RECORD EXCERPTS »
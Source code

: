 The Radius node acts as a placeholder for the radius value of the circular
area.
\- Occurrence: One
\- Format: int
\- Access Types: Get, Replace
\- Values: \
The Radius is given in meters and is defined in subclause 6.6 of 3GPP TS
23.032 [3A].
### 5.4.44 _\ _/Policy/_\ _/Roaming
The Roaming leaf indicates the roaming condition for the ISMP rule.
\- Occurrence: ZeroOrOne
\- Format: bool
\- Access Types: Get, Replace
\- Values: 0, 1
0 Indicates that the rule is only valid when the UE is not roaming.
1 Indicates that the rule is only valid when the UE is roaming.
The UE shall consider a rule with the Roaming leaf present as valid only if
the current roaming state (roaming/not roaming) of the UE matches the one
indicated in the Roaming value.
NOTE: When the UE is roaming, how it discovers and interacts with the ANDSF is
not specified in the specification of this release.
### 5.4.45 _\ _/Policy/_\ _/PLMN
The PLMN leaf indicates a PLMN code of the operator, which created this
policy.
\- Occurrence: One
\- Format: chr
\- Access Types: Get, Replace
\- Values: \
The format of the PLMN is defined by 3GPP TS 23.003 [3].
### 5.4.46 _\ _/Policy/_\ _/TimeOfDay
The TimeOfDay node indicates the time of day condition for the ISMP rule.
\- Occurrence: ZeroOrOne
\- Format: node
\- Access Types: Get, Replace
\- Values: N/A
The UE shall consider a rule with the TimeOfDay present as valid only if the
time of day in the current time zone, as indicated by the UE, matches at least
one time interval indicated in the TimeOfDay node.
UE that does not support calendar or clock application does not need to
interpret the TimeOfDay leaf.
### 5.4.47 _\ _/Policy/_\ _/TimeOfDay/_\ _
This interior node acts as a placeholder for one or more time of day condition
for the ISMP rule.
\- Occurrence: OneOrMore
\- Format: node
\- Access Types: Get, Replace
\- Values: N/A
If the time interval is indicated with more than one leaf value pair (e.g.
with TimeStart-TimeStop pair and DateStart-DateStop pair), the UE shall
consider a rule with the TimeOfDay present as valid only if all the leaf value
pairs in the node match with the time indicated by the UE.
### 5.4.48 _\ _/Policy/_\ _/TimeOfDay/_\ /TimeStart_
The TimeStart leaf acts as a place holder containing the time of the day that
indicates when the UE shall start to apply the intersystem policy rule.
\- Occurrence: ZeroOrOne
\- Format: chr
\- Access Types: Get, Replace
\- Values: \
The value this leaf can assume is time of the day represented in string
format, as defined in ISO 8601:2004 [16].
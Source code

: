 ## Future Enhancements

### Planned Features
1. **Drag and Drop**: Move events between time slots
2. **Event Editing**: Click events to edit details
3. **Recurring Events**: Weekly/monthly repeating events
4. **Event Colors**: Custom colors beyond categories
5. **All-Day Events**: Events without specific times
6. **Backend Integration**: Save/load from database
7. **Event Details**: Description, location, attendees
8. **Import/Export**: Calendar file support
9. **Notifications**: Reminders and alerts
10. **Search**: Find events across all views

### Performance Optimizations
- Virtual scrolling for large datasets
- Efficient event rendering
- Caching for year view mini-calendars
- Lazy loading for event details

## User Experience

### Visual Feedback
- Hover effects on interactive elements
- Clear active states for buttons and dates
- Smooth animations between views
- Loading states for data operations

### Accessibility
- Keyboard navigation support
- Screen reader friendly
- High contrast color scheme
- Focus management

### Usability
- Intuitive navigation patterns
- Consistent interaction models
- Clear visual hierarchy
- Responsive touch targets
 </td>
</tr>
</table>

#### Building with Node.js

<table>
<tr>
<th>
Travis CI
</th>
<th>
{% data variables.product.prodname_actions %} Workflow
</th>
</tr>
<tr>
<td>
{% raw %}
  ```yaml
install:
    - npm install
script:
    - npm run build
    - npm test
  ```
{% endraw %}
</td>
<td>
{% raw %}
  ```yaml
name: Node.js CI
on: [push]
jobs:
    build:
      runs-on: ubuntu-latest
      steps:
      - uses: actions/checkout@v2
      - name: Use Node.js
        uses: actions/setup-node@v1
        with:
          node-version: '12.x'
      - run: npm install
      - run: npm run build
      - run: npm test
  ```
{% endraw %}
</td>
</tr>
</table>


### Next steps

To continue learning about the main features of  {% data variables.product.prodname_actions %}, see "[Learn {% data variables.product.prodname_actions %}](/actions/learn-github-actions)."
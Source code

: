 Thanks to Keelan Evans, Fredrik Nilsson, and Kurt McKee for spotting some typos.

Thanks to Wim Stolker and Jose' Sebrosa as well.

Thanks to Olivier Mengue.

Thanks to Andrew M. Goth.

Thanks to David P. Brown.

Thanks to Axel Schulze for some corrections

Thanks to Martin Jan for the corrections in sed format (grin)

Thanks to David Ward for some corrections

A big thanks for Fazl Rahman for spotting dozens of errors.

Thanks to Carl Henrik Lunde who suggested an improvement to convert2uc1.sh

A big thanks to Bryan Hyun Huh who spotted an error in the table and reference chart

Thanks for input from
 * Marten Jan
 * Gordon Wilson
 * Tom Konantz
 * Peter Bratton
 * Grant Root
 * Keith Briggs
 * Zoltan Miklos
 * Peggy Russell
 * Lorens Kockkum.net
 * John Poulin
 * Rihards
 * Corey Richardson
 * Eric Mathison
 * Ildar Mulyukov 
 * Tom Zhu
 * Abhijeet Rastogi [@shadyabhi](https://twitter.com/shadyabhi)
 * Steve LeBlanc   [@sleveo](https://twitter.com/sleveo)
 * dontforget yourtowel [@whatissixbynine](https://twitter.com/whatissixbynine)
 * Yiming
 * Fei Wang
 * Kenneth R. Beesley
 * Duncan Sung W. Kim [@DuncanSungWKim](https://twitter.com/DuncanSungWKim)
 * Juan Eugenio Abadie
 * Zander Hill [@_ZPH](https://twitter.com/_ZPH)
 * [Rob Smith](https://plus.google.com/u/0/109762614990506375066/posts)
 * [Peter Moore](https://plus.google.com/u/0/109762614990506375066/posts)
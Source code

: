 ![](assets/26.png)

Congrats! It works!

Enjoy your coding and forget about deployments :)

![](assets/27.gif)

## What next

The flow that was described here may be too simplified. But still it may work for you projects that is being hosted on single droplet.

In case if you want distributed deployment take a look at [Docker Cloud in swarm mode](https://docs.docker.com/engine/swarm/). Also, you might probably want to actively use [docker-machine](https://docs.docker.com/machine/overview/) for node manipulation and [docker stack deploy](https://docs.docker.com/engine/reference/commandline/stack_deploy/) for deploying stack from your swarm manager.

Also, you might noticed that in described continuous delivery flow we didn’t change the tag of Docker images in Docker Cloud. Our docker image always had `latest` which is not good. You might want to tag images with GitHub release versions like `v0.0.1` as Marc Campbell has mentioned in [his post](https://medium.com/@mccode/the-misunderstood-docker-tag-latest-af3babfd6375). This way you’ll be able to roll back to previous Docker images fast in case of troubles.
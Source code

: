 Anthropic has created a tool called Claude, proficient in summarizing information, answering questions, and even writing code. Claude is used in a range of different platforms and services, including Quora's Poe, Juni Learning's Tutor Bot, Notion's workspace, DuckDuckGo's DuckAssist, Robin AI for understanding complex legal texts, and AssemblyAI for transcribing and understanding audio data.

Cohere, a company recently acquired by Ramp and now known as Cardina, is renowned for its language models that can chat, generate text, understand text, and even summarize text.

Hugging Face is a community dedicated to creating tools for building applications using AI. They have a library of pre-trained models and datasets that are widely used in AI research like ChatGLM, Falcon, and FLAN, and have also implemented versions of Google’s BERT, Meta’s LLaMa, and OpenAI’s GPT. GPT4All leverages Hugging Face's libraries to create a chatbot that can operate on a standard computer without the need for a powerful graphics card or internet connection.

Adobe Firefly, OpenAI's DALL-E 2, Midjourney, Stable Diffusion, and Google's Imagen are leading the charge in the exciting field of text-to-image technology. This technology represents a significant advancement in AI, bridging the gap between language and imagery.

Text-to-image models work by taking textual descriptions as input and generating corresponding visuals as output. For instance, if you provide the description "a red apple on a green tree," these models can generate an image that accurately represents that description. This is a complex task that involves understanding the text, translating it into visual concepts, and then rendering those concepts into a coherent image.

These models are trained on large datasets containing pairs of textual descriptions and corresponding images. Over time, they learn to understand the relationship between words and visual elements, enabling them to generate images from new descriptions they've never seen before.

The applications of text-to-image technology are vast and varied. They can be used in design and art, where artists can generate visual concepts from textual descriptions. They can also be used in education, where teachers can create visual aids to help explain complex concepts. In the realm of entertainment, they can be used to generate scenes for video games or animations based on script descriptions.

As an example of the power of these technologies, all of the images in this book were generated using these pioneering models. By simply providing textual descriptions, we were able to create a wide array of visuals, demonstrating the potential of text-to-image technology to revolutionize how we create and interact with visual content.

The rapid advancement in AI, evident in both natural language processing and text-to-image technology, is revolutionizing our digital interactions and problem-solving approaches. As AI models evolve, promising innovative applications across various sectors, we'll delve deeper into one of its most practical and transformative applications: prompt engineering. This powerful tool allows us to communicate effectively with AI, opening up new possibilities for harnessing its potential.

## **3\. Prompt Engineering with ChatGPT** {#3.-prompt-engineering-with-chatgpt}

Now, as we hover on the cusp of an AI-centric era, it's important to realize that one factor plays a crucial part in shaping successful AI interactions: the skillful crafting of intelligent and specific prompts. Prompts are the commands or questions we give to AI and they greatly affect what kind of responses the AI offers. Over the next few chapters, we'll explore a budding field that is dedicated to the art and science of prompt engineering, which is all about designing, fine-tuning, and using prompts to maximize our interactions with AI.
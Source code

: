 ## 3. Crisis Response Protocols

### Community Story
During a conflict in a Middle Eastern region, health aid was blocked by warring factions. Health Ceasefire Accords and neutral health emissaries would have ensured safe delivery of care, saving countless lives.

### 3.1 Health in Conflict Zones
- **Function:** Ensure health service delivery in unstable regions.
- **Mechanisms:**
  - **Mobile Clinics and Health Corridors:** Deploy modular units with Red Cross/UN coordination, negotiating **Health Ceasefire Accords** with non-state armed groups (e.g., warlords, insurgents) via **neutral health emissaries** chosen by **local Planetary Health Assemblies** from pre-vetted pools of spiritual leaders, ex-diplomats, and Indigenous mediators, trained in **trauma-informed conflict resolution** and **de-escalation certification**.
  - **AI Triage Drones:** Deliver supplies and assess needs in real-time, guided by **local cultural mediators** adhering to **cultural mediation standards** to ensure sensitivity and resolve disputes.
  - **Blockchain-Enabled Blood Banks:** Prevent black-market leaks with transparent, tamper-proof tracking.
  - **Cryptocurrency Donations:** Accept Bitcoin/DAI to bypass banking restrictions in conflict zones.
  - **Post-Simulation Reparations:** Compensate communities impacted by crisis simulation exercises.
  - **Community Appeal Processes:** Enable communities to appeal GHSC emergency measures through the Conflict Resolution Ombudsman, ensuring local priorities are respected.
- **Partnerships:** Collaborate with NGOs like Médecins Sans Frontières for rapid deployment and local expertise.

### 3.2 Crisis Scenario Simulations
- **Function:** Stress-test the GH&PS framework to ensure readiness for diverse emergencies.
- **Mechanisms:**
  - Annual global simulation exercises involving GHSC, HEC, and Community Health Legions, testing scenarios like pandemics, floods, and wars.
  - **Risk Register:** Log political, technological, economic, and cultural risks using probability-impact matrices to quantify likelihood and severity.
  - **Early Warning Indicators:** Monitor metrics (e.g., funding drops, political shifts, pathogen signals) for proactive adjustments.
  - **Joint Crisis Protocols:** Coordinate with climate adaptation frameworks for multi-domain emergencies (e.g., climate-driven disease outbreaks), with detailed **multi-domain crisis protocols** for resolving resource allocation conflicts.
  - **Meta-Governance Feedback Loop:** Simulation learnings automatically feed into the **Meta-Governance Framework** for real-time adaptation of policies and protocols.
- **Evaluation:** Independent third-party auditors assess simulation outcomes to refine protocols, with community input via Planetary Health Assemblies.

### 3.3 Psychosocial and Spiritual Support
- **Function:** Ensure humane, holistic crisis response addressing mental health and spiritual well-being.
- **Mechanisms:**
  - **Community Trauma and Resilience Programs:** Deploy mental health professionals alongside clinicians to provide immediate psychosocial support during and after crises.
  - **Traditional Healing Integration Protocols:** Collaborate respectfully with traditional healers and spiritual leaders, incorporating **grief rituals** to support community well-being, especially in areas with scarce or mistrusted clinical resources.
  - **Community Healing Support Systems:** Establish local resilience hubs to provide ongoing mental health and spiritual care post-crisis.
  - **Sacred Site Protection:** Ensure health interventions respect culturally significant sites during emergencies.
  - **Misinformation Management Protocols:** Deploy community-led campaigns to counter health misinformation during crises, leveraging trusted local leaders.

ACTION ITEM » The exact lines of the material above starting at the one that contains "### 5.4.47 _\ _/Policy/_\ _/TimeOfDay/_\ _" and ending at the one that contains "- Efficient event rendering" are what to retype; leave out everything else.

RESULT »
### 5.4.47 _\ _/Policy/_\ _/TimeOfDay/_\ _
This interior node acts as a placeholder for one or more time of day condition
for the ISMP rule.
\- Occurrence: OneOrMore
\- Format: node
\- Access Types: Get, Replace
\- Values: N/A
If the time interval is indicated with more than one leaf value pair (e.g.
with TimeStart-TimeStop pair and DateStart-DateStop pair), the UE shall
consider a rule with the TimeOfDay present as valid only if all the leaf value
pairs in the node match with the time indicated by the UE.
### 5.4.48 _\ _/Policy/_\ _/TimeOfDay/_\ /TimeStart_
The TimeStart leaf acts as a place holder containing the time of the day that
indicates when the UE shall start to apply the intersystem policy rule.
\- Occurrence: ZeroOrOne
\- Format: chr
\- Access Types: Get, Replace
\- Values: \
The value this leaf can assume is time of the day represented in string
format, as defined in ISO 8601:2004 [16].
Source code

: ## Future Enhancements

### Planned Features
1. **Drag and Drop**: Move events between time slots
2. **Event Editing**: Click events to edit details
3. **Recurring Events**: Weekly/monthly repeating events
4. **Event Colors**: Custom colors beyond categories
5. **All-Day Events**: Events without specific times
6. **Backend Integration**: Save/load from database
7. **Event Details**: Description, location, attendees
8. **Import/Export**: Calendar file support
9. **Notifications**: Reminders and alerts
10. **Search**: Find events across all views

### Performance Optimizations
- Virtual scrolling for large datasets
- Efficient event rendering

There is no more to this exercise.